8. The depositary shall promptly notify all signatories and all States Parties of:
a) each signature of this agreement as well as its date;
b) each deposit of an instrument of ratification, acceptance, approval or accession as well as its
(c) the date of entry into force of this Convention;
d) the effective date of any revisions to the limits of liability established under this
e) any denunciation under Article 54.
1. Any State Party may denounce this Convention by written notification to the depositary.

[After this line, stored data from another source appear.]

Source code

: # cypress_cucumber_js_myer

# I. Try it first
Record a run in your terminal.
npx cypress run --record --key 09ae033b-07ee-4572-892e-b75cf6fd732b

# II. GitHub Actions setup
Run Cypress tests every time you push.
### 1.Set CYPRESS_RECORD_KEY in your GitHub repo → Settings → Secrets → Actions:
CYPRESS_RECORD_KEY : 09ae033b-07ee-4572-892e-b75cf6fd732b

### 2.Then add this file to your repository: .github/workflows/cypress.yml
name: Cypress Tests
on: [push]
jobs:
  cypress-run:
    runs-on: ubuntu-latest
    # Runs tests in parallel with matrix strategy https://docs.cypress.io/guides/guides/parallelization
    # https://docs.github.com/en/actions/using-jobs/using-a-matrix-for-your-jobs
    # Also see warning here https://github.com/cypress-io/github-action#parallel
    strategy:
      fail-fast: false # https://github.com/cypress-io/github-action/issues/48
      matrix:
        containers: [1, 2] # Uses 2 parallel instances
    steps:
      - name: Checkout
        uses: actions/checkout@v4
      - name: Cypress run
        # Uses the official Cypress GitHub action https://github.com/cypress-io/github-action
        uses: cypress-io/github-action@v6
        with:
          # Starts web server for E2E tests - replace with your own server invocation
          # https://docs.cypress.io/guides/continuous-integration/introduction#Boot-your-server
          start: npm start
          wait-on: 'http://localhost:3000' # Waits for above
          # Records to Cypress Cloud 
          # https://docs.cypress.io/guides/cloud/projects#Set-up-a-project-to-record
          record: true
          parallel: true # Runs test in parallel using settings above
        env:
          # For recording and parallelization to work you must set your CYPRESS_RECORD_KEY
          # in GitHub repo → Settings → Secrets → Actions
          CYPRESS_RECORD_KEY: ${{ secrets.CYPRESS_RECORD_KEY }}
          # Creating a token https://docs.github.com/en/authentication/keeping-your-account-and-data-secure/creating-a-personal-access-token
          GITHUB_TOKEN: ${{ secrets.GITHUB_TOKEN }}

2. The denunciation shall take effect 180 days after the date on which the depositary receives the
Relationship with other Warsaw Convention instruments
This Convention prevails over any rules applying to international transport by air:
1) between States Parties to this Convention by virtue of the fact that these States are commonly parties to the
a) Convention for the Unification of Certain Rules Relating to International Carriage by Air, signed at
Warsaw on October 12, 1929 (hereinafter referred to as the Warsaw Convention);
b) Protocol amending the Convention for the unification of certain rules relating to
international air transport signed in Warsaw on October 12, 1929, done at The Hague on September 28, 1955
(hereinafter referred to as the Hague Protocol);
c) Supplementary Convention to the Warsaw Convention, for the unification of certain rules relating to
international air transport performed by a person other than the contractual carrier, signed in
Guadalajara on September 18, 1961 (hereinafter referred to as the Guadalajara Convention);
d) Protocol amending the Convention for the unification of certain rules relating to
international air transport signed in Warsaw on October 12, 1929 amended by the Protocol done at The Hague
September 28, 1955, signed at Guatemala City on March 8, 1971 (hereinafter referred to as the Guatemala Protocol);
e) Additional Protocols n os 1 to 3 and Montreal Protocol n o 4 to amend the Convention
Warsaw amended by the Hague Protocol or by the Warsaw Convention amended by the Protocol of
The Hague and the Guatemala Protocol, signed at Montreal on September 25, 1975 (hereinafter referred to as the
2) in the territory of any State party to this Convention by reason of that State being a party to one or
several of the instruments mentioned in sub-paragraphs a) and e) above.
States with more than one legal regime
1. If a State comprises two or more territorial units in which legal regimes
different apply to the matters governed by this agreement, it may, at the time of signature,
ratification, acceptance, approval or accession, declare that the said convention applies to
all its territorial units or only to one or more of them and it can modify at any time
this statement by submitting a new one.
2. Any such declaration shall be communicated to the depositary and expressly indicate the units
territories to which the Convention applies.
3. In the case of a State Party which has made such a declaration:
a) references in Article 23 to “national currency” are interpreted to mean the currency of
the relevant territorial unit of that State;
b) in Article 28, the reference to “national law” is interpreted as relating to the law of unity
relevant territory of that State.
No reservation may be admitted to this Convention, except that a State Party may at any
when declaring, by notification addressed to the depositary, that this Convention does not apply:
a) international air transport carried out and operated directly by that State for purposes not
commercial in relation to its functions and duties as a sovereign state;
b) the transport of persons, baggage and goods carried out for its military authorities on board
aircraft registered in or leased by the said State Party and the full capacity of which has been reserved by these
authorities or on behalf of them.
In witness whereof the undersigned, duly authorized, plenipotentiaries have signed the present Convention.
Done at Montreal on 28 th day of May, one thousand nine hundred and ninety to nine in languages
French, English, Arabic, Chinese, Spanish and Russian, all texts being equally authentic. The current
Convention will remain deposited in the archives of the International Civil Aviation Organization, and the depositary in
transmit certified true copies to all States Parties to the Warsaw Convention, to the Protocol
of The Hague, the Guadalajara Convention, the Guatemala Protocol and the Montreal Protocols.